Walter Bonatti, Le montagne di una vita

Walter Bonatti ripercorre le imprese che hanno costellato i quindici anni della sua grande stagione alpinistica fino alla sofferta decisione di chiudere con il “mondo della montagna” - ma non con l’avventura - e dedicarsi all’esplorazione.

A Bonatti non interressano le salite senza storia dove tutto fila liscio, o meglio sembrano non interessargli quelle salite, e perciò forse non le racconta, che non l’hanno impegnato allo spasimo: a quell’epoca l’alpinismo é tutta la sua vita e le prove, molte volte tragiche, che deve superare in montagna sono esperienze fondamentali per la sua crescita e maturazione e sono tutt’uno con la sua esistenza.

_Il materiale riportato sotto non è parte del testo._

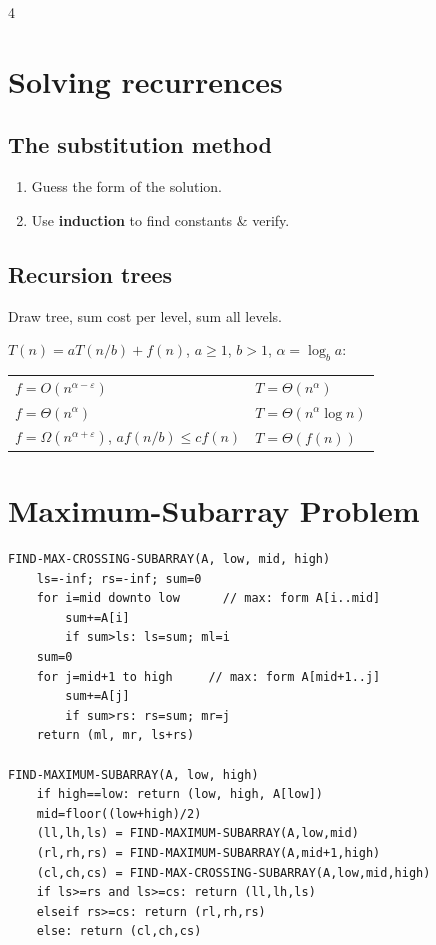 \documentclass[8pt,a4paper,landscape]{extarticle}
\begin{document}
\begin{multicols*}{4}
\section{Solving recurrences}

\subsection{The substitution method}
\begin{enumerate}
  \item Guess the form of the solution.
  \item Use \textbf{induction} to find constants \& verify.
\end{enumerate}

\subsection{Recursion trees}
Draw tree, sum cost per level, sum all levels.

\begin{thm}[title=Master Theorem]
$T(n)=aT(n/b)+f(n)$, $a\ge1$, $b>1$, $\alpha=\log_b a$:\\[2pt]
\begin{tabular}{@{}l@{$\;\Rightarrow\;$}l@{}}
$f=O(n^{\alpha-\varepsilon})$                        & $T=\Theta(n^\alpha)$ \\
$f=\Theta(n^{\alpha})$                               & $T=\Theta(n^\alpha\log n)$ \\
$f=\Omega(n^{\alpha+\varepsilon})$, $af(n/b)\le cf(n)$ & $T=\Theta(f(n))$ \\
\end{tabular}
\end{thm}

\section{Maximum-Subarray Problem}

\begin{lstlisting}
FIND-MAX-CROSSING-SUBARRAY(A, low, mid, high)
    ls=-inf; rs=-inf; sum=0
    for i=mid downto low      // max: form A[i..mid]
        sum+=A[i]
        if sum>ls: ls=sum; ml=i
    sum=0
    for j=mid+1 to high     // max: form A[mid+1..j]
        sum+=A[j]
        if sum>rs: rs=sum; mr=j
    return (ml, mr, ls+rs)

FIND-MAXIMUM-SUBARRAY(A, low, high)
    if high==low: return (low, high, A[low])
    mid=floor((low+high)/2)
    (ll,lh,ls) = FIND-MAXIMUM-SUBARRAY(A,low,mid)
    (rl,rh,rs) = FIND-MAXIMUM-SUBARRAY(A,mid+1,high)
    (cl,ch,cs) = FIND-MAX-CROSSING-SUBARRAY(A,low,mid,high)
    if ls>=rs and ls>=cs: return (ll,lh,ls)
    elseif rs>=cs: return (rl,rh,rs)
    else: return (cl,ch,cs)
\end{lstlisting}


\end{multicols*}
\end{document}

La sua forza trae origine dalle difficoltà che incontra nelle sue scalate, l’alpinismo da lui viene vissuto non solo come metafora della vita ma come “la vita”.
Un uomo dotato di un’incredibile dose di passione, volontà, forza, coraggio, temerarietà e, perché no, testardaggine questo é il Bonatti alpinista che emerge dalle pagine del libro: un distillato esplosivo condensato in un unica persona.

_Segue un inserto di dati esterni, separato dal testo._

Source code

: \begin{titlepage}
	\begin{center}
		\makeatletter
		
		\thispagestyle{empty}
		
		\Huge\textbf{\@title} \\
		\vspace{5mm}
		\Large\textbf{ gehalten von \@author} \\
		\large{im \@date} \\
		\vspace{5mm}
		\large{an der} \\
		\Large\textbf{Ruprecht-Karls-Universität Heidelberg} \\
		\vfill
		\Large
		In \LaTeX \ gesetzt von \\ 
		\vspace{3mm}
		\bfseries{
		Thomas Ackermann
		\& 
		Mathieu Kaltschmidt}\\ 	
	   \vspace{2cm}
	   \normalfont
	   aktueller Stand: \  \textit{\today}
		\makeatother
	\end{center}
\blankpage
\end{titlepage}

La figura dell’alpinista non si discosta, e non potrebbe essere altrimenti, dal Bonatti uomo che appare esigente con gli altri proprio perché fin troppo esigente con se stesso. Con queste premesse pochi possono stare al suo passo e meritare la sua stima.

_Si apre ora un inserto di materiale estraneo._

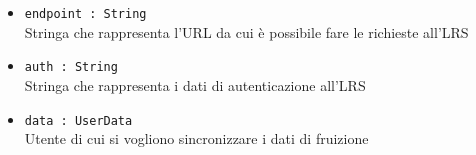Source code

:\documentclass[../Tesi.tex]{subfiles}
\begin{document}
\begin{description}
\begin{itemize}
\begin{description}
\begin{itemize}
						\item \texttt{endpoint : String}\\
						Stringa che rappresenta l'URL da cui è possibile fare le richieste all'LRS

						\item \texttt{auth : String}\\
						Stringa che rappresenta i dati di autenticazione all'LRS

						\item \texttt{data : UserData}\\
						Utente di cui si vogliono sincronizzare i dati di fruizione
					\end{itemize}
				\end{description}

			\end{itemize}
		\end{description}
\end{document}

Grandi alpinisti come Oggioni, Carlo Mauri, Cosimo Zappelli, alternandosi di volta in volta all’altro capo della sua corda, hanno condiviso alcune delle salite raccontate in questo libro; ma le imprese che sembrano risaltare più delle altre sono quelle che l’hanno visto affrontare da solo la montagna, in compagnia unicamente delle sue paure e dei suoi dubbi.

L’autore si é sempre sentito, in qualche maniera, in credito con molta parte dell’ambiente alpinistico dell’epoca; un ambiente che non gli ha risparmiato critiche, invidie, bassezze e che, a suo dire, ha raccontato vere e proprie menzogne per screditarlo, basti ricordare i “fatti” del K2 per i quali ha ricevuto soddisfazione solo dopo 40 anni.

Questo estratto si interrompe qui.